Let's solve this problem step by step.

Given:

The height $y(t)$ of the rock at time $t$ seconds is given by the equation:

$y(t) = 6t - 1.86t^2$

Part (a): Average Velocity

The average velocity over a time interval $[t_1, t_2]$ is given by:

$\text{Average Velocity} = \frac{y(t_2) - y(t_1)}{t_2 - t_1}$

We need to calculate this for the different time intervals.

(i) $[1, 2]$

1. Calculate $y(1)$:

$y(1) = 6(1) - 1.86(1)^2 = 6 - 1.86 = 4.14 \text{ meters}$

2. Calculate $y(2)$:

$y(2) = 6(2) - 1.86(2)^2 = 12 - 7.44 = 4.56 \text{ meters}$

3. Calculate the average velocity:

$\text{Average Velocity} = \frac{4.56 - 4.14}{2 - 1} = \frac{0.42}{1} = 0.42 \text{ m/s}$

(ii) $[1, 1.5]$

1. Calculate $y(1.5)$:

$y(1.5) = 6(1.5) - 1.86(1.5)^2 = 9 - 4.185 = 4.815 \text{ meters}$

2. Calculate the average velocity:

$\text{Average Velocity} = \frac{4.815 - 4.14}{1.5 - 1} = \frac{0.675}{0.5} = 1.35 \text{ m/s}$

(iii) $[1, 1.1]$

1. Calculate $y(1.1)$:

$y(1.1) = 6(1.1) - 1.86(1.1)^2 = 6.6 - 2.24826 = 4.35174 \text{ meters}$

2. Calculate the average velocity:

$\text{Average Velocity} = \frac{4.35174 - 4.14}{1.1 - 1} = \frac{0.21174}{0.1} = 2.12 \text{ m/s}$

(iv) $[1, 1.01]$

1. Calculate $y(1.01)$:

$y(1.01) = 6(1.01) - 1.86(1.01)^2 = 6.06 - 1.882986 = 4.177014 \text{ meters}$

2. Calculate the average velocity:

$\text{Average Velocity} = \frac{4.177014 - 4.14}{1.01 - 1} = \frac{0.037014}{0.01} = 3.70 \text{ m/s}$

(v) $[1, 1.001]$

1. Calculate $y(1.001)$:

$y(1.001) = 6(1.001) - 1.86(1.001)^2 = 6.006 - 1.86000372 = 4.14599628 \text{ meters}$

2. Calculate the average velocity:

$\text{Average Velocity} = \frac{4.14599628 - 4.14}{1.001 - 1} = \frac{0.00599628}{0.001} = 5.99628 \text{ m/s}$

Part (b): Estimate the Instantaneous Velocity at $t = 1$

The instantaneous velocity at $t = 1$ can be estimated by observing the trend in the average velocities as the time interval decreases.

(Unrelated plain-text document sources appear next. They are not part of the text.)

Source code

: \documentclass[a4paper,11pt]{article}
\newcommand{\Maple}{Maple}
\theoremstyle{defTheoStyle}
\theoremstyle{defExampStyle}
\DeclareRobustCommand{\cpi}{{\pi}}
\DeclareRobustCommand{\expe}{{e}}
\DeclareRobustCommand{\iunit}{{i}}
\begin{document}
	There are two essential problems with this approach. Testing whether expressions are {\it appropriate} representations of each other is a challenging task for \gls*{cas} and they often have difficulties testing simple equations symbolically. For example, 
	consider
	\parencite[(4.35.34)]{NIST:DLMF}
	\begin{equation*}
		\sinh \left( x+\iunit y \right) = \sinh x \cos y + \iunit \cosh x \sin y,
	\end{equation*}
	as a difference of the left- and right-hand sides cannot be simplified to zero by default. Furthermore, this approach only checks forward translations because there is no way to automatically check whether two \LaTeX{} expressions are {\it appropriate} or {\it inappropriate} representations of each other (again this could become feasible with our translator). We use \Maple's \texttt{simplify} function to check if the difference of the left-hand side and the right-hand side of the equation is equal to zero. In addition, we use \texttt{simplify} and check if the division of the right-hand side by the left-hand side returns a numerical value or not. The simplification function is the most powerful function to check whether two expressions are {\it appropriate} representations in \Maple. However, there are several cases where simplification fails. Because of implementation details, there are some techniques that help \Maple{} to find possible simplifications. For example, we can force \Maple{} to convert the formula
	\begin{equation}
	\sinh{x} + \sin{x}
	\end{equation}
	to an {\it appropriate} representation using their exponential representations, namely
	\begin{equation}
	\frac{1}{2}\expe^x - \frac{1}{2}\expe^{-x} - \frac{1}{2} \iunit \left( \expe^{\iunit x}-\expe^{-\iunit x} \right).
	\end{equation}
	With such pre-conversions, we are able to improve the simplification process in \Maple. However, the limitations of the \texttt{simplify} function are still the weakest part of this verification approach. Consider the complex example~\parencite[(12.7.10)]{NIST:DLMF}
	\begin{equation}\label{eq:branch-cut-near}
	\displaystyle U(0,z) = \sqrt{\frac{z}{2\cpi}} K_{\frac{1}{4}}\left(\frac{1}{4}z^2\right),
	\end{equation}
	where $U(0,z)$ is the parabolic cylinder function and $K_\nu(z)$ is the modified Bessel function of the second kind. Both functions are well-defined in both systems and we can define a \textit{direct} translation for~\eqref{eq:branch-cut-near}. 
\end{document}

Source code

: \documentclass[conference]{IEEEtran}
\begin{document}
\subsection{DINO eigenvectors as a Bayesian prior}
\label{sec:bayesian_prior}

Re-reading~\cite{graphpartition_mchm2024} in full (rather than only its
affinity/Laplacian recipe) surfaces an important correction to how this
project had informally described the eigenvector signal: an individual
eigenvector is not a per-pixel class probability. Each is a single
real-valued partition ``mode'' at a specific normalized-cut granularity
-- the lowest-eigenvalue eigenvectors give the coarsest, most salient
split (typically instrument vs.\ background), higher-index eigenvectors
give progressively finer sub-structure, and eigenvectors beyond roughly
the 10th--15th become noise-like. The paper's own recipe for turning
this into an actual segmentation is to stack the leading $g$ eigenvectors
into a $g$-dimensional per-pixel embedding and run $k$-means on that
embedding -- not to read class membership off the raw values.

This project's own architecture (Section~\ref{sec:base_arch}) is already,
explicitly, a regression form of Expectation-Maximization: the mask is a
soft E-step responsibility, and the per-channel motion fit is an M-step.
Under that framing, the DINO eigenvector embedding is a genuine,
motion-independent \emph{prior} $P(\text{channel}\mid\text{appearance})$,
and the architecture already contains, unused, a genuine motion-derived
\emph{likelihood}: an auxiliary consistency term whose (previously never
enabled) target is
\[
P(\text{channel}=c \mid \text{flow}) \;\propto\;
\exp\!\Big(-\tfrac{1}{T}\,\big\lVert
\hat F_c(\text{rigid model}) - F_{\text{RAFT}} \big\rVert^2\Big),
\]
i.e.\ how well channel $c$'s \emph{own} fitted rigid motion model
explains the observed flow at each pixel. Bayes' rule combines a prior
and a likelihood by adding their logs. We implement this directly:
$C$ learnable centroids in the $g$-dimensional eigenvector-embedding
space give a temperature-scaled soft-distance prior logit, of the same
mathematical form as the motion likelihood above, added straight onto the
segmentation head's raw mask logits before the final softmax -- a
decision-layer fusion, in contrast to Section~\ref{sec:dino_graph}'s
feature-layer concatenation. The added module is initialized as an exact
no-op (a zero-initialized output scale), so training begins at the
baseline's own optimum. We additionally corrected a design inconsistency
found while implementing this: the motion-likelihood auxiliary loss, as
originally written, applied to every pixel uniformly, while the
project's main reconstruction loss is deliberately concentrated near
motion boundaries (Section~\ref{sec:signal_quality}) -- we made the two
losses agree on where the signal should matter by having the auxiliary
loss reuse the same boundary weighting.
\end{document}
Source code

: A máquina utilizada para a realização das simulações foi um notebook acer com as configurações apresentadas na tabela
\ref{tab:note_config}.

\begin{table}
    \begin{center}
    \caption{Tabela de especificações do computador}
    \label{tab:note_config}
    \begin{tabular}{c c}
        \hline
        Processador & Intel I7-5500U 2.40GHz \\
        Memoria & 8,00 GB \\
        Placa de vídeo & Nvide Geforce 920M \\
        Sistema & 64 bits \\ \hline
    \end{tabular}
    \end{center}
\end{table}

From the calculations above, the average velocities were:

1. (i) $0.42$ m/s
2. (ii) $1.35$ m/s
3. (iii) $2.12$ m/s
4. (iv) $3.70$ m/s
5. (v) $5.996$ m/s

As the time interval gets smaller, the average velocity approaches the instantaneous velocity. Based on the trend, the instantaneous velocity at $t = 1$ can be estimated as approximately:

$\text{Instantaneous Velocity at } t = 1 \text{ is approximately } 6.00 \text{ m/s}$

Final Answers:

• (a)
  • (i) The average velocity over [1, 2] is $0.42$ m/s.
  • (ii) The average velocity over [1, 1.5] is $1.35$ m/s.
  • (iii) The average velocity over [1, 1.1] is $2.12$ m/s.
  • (iv) The average velocity over [1, 1.01] is $3.70$ m/s.
  • (v) The average velocity over [1, 1.001] is $5.996$ m/s.
• (b) The estimated instantaneous velocity at $t = 1$ is approximately $6.00$ m/s.

Would you like more details or have any questions?

Follow-up Questions:

1. What is the physical meaning of the instantaneous velocity in this context?
2. How would the velocity change if the initial speed of the rock were higher?
3. What would the graph of $y(t)$ look like, and how does it relate to the velocity?
4. How does the value of instantaneous velocity compare to the initial velocity of the rock?
5. Can you calculate the maximum height the rock reaches on Mars?

Tip:

Instantaneous velocity can be found by taking the derivative of the position function with respect to time. The derivative gives the exact rate of change at any given moment.